-- What to do --
Whenever the string "segments" turns up in a line of the data below, copy that line.

(Data items)
-=-=-=-=-
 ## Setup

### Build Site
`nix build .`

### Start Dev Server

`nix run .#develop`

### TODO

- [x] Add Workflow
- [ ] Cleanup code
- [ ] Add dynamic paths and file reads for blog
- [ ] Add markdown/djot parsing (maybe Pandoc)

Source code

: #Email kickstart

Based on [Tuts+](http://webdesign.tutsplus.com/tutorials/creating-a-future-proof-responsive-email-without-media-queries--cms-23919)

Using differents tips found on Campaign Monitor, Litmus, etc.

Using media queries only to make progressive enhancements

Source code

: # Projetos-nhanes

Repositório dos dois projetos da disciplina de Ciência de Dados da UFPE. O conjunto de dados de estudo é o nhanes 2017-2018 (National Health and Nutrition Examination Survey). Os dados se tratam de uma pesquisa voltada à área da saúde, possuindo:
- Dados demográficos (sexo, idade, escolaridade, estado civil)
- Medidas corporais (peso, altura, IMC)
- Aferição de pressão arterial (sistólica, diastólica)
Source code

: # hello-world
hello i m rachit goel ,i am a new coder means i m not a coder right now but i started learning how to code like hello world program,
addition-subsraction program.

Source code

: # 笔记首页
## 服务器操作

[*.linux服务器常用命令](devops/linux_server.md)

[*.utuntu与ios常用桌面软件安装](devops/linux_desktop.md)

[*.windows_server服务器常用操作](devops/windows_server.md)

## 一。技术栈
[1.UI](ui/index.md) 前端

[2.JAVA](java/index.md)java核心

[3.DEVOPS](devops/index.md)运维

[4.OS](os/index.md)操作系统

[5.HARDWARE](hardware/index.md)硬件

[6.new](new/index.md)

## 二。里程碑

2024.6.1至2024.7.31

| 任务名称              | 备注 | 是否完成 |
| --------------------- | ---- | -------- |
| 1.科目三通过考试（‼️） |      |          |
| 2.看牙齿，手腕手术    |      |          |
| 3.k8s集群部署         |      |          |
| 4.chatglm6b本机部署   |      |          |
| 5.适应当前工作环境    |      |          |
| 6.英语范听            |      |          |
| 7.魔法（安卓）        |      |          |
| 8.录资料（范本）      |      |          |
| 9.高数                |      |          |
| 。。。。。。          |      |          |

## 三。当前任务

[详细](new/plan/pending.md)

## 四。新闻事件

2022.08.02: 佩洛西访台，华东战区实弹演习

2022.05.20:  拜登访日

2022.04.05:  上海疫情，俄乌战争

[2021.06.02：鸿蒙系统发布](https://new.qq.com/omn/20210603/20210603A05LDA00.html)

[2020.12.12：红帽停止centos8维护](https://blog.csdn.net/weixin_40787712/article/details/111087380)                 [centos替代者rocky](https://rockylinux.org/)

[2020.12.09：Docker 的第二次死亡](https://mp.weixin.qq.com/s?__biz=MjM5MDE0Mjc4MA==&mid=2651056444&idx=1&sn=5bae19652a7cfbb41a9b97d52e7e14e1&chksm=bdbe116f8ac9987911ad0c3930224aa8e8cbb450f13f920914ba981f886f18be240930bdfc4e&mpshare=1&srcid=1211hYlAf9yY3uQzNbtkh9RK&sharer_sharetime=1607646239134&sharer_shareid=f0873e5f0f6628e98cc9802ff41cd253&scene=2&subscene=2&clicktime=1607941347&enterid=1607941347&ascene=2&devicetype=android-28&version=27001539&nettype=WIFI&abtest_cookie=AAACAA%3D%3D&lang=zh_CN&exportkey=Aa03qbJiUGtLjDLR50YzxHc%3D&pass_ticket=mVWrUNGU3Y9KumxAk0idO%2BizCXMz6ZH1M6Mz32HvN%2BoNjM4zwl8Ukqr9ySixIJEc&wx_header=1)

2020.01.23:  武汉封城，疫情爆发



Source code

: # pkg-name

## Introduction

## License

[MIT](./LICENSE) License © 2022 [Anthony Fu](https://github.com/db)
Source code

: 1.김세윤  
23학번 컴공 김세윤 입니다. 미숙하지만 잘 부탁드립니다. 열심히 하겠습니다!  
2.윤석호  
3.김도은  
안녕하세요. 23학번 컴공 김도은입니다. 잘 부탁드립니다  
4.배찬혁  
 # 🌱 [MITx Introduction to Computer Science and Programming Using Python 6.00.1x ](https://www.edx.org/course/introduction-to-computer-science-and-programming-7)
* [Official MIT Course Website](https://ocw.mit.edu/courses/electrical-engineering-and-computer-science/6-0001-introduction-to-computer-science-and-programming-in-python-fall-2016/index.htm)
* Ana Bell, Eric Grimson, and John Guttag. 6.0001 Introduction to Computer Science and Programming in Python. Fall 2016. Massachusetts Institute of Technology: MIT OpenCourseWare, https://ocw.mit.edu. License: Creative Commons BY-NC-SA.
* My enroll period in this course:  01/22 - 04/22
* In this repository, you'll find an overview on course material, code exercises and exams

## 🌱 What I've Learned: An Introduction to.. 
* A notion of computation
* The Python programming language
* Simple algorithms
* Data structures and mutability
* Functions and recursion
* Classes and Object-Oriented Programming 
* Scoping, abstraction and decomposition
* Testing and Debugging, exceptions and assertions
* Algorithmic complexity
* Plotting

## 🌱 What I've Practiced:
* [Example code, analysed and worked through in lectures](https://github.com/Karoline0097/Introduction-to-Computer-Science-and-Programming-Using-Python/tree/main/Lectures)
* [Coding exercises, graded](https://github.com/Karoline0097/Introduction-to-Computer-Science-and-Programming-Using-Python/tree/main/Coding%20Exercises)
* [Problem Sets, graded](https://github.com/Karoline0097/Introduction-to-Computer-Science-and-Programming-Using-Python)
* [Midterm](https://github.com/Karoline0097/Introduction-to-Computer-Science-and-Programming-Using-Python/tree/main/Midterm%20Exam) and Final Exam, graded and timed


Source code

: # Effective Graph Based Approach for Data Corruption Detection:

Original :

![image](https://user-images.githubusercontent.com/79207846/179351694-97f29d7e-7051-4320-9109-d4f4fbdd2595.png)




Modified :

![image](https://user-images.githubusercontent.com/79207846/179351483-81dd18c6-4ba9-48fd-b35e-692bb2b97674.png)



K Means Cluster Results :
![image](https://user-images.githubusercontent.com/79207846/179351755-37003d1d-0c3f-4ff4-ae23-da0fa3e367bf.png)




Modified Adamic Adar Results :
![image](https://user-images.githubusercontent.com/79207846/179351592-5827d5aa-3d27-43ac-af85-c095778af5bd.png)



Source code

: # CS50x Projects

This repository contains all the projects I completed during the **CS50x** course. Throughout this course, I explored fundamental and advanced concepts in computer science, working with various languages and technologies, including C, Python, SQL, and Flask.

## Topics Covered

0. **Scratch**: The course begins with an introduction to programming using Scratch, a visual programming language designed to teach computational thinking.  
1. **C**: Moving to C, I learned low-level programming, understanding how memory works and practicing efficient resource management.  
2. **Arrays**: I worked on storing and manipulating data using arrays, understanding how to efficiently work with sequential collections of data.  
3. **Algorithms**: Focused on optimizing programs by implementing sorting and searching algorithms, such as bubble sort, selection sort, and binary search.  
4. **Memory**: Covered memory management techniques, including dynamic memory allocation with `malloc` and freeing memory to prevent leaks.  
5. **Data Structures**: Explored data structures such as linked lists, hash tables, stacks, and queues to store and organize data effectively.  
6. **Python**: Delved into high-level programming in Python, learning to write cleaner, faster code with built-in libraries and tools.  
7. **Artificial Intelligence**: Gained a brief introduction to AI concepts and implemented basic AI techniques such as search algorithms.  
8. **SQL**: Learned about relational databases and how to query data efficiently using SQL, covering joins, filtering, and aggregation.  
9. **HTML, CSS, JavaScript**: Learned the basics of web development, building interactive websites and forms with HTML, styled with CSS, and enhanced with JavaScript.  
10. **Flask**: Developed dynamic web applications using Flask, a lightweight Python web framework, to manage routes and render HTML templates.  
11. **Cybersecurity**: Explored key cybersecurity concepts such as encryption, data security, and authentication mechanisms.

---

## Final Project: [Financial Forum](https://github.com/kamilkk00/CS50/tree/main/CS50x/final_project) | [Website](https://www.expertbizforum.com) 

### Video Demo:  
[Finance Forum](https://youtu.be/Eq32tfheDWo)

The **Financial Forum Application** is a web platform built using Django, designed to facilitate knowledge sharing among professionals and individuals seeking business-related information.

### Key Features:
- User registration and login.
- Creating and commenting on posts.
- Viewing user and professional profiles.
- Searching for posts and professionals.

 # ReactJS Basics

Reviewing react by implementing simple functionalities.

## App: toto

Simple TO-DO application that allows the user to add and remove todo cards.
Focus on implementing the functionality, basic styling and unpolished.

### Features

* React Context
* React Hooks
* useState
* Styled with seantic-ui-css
-=-=-=-=-
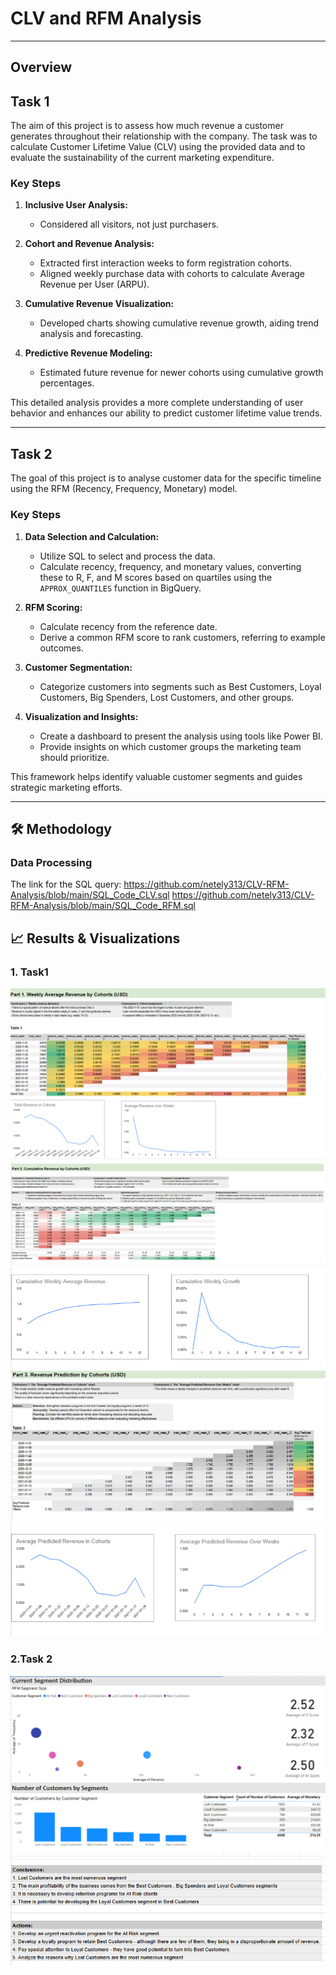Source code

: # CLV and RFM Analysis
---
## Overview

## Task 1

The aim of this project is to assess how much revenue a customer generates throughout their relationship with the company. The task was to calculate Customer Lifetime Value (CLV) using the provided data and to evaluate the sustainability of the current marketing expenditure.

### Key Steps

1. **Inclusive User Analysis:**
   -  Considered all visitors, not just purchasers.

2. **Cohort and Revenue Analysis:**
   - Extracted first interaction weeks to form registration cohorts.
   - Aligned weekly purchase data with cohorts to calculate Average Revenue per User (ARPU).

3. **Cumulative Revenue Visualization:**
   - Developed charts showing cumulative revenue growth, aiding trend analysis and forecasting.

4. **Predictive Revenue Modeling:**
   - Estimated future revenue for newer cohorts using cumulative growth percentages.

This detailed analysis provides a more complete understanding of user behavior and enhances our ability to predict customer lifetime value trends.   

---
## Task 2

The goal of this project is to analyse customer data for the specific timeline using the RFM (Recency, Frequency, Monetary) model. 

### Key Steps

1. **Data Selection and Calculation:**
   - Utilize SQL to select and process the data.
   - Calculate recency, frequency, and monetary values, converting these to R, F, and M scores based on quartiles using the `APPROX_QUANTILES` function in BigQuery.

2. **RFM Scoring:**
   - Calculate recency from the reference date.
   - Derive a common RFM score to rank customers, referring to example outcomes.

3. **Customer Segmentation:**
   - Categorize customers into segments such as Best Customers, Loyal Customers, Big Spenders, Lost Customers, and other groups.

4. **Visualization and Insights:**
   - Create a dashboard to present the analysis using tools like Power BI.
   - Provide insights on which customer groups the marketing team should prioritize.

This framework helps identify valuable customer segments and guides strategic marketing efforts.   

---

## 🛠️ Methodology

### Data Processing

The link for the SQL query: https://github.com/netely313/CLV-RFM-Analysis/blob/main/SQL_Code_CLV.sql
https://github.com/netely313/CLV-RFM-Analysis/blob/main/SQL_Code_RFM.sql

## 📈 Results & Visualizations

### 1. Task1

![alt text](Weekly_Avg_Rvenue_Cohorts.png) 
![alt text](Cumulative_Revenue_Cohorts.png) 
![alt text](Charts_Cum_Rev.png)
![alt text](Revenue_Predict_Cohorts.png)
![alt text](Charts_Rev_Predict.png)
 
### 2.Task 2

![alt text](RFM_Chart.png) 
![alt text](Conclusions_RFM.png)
-=-=-=-=-
-- Output of the exercise --
   - Categorize customers into segments such as Best Customers, Loyal Customers, Big Spenders, Lost Customers, and other groups.
This framework helps identify valuable customer segments and guides strategic marketing efforts.   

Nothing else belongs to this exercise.